Tang: 'All of a sudden we have the docs' attention'
"We're at an inflection point," said Paul Tang, MD, vice president and chief medical information officer at Palo Alto Medical Foundation, in his keynote speech at AHIMA on Tuesday. "For once, the stars are aligned."
Tang's speech was focused on "redesigning a health system. The need for change is urgent, an assertion he supported with some sobering, sometimes alarming, charts and statistics.
Many of the facts are well-worn by now. The United States spends $2.5 trillion per year on healthcare: far too much for too little. "By definition," said Tang, "it's just wrong."

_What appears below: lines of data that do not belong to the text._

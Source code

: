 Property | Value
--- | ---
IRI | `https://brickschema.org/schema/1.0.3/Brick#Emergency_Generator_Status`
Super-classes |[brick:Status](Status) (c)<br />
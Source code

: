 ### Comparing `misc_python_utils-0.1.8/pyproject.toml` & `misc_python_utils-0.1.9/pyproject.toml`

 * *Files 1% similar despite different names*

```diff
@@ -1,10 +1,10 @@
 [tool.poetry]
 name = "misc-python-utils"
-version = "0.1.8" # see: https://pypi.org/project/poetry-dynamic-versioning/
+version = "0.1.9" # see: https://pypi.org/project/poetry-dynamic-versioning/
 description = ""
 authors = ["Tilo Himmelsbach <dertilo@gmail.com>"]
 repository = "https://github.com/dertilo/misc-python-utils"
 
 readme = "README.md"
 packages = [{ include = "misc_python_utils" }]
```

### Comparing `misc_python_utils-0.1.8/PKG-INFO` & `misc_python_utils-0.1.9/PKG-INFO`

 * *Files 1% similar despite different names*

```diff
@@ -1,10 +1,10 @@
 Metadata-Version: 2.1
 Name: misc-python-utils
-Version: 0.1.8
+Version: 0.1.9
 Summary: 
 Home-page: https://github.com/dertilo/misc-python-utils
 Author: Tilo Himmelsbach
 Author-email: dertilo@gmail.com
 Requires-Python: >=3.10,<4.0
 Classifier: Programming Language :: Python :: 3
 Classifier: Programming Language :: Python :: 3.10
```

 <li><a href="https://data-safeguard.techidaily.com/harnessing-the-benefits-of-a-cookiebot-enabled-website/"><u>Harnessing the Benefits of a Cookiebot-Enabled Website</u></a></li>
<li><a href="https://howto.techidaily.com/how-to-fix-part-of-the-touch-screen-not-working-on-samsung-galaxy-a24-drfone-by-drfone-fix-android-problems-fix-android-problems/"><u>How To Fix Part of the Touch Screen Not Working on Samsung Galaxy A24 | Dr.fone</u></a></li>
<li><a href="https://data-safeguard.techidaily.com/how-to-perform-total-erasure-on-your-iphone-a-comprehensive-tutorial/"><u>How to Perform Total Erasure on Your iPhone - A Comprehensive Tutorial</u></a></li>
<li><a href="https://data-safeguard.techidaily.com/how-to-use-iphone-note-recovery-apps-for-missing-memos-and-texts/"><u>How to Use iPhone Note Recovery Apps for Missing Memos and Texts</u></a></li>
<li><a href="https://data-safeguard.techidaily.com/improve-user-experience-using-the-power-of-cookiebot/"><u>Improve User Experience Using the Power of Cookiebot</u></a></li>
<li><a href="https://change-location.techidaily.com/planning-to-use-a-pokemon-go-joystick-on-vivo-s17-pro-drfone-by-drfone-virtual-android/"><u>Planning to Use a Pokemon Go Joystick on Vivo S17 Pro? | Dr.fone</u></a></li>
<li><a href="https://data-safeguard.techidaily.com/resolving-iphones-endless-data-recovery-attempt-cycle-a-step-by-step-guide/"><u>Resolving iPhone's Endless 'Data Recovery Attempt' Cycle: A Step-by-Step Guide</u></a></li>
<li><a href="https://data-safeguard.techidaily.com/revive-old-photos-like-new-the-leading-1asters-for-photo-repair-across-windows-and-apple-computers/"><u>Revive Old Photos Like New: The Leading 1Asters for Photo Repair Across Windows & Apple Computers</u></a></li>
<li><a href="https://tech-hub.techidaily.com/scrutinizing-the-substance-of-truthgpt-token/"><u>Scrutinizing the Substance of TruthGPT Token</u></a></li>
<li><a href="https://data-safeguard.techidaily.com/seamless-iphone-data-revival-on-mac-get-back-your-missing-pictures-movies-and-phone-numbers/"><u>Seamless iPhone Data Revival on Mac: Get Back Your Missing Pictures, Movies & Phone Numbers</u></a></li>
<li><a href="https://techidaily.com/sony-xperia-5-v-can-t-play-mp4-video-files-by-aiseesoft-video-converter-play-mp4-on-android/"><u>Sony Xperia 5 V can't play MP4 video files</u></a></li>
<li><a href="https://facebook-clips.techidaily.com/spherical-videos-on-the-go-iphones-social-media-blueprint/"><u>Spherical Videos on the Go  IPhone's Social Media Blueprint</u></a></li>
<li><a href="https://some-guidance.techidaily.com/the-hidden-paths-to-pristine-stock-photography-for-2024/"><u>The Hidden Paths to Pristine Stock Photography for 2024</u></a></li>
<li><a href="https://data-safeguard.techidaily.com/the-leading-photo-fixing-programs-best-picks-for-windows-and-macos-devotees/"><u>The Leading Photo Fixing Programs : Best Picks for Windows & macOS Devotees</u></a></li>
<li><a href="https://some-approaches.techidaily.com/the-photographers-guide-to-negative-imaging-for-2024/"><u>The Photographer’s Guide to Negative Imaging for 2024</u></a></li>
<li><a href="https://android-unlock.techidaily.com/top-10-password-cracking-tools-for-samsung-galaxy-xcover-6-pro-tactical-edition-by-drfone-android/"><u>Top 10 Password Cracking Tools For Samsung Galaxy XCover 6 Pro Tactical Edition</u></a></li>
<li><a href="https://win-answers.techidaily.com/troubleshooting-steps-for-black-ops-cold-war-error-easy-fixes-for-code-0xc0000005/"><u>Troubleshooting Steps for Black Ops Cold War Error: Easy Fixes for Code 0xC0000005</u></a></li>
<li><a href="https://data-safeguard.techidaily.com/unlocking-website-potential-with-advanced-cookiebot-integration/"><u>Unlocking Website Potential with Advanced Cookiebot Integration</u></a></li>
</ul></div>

And with Baby Boomers set to enter old age in record numbers, the problem is heading for a serious crisis. So far, there's been little headway made in bending that cost curve.
And where "the private markets have failed" thus far, he said, "public policy is required."
Enter the ARRA, and the government's strong, swift push for health IT adoption.
So far, "one of the biggest push-backs," said Tang, "is that this is [happening] really hard, and really fast."
Instead, he made clear, it's barely happening fast enough.
The "incentive program was front-loaded, trying to get as many people to move as quickly as possible." Of course, once that flush of cash has hopefully impelled a critical mass of care providers to get on board, "by 2015, the incentives are removed and the sticks start coming in."
Tang, who sits on the federal Health IT Policy Committee, is encouraged by what he sees so far.
Thanks to this "$27 billion tail wagging a $2.5 trillion dog," he said, "there's more movement amid providers and vendors than ever before… all of a sudden we have the docs' attention."
But mere adoption is not enough, Tang said. It's imperative, to raise the bar on EHR functionality. To bolster privacy protection. And to bring the patient into the fold.
Indeed, that last part is especially crucial. True transformation "starts with understanding: what is the patient's perspective? How does it feel?" said Tang: the aim should be to create not just a personal health record but a "personalized health record."
"This is a different kind of transformation," said Tang. "A transformation of our relationship with patients." That movement toward change, driven by public policy, "is essential for reform."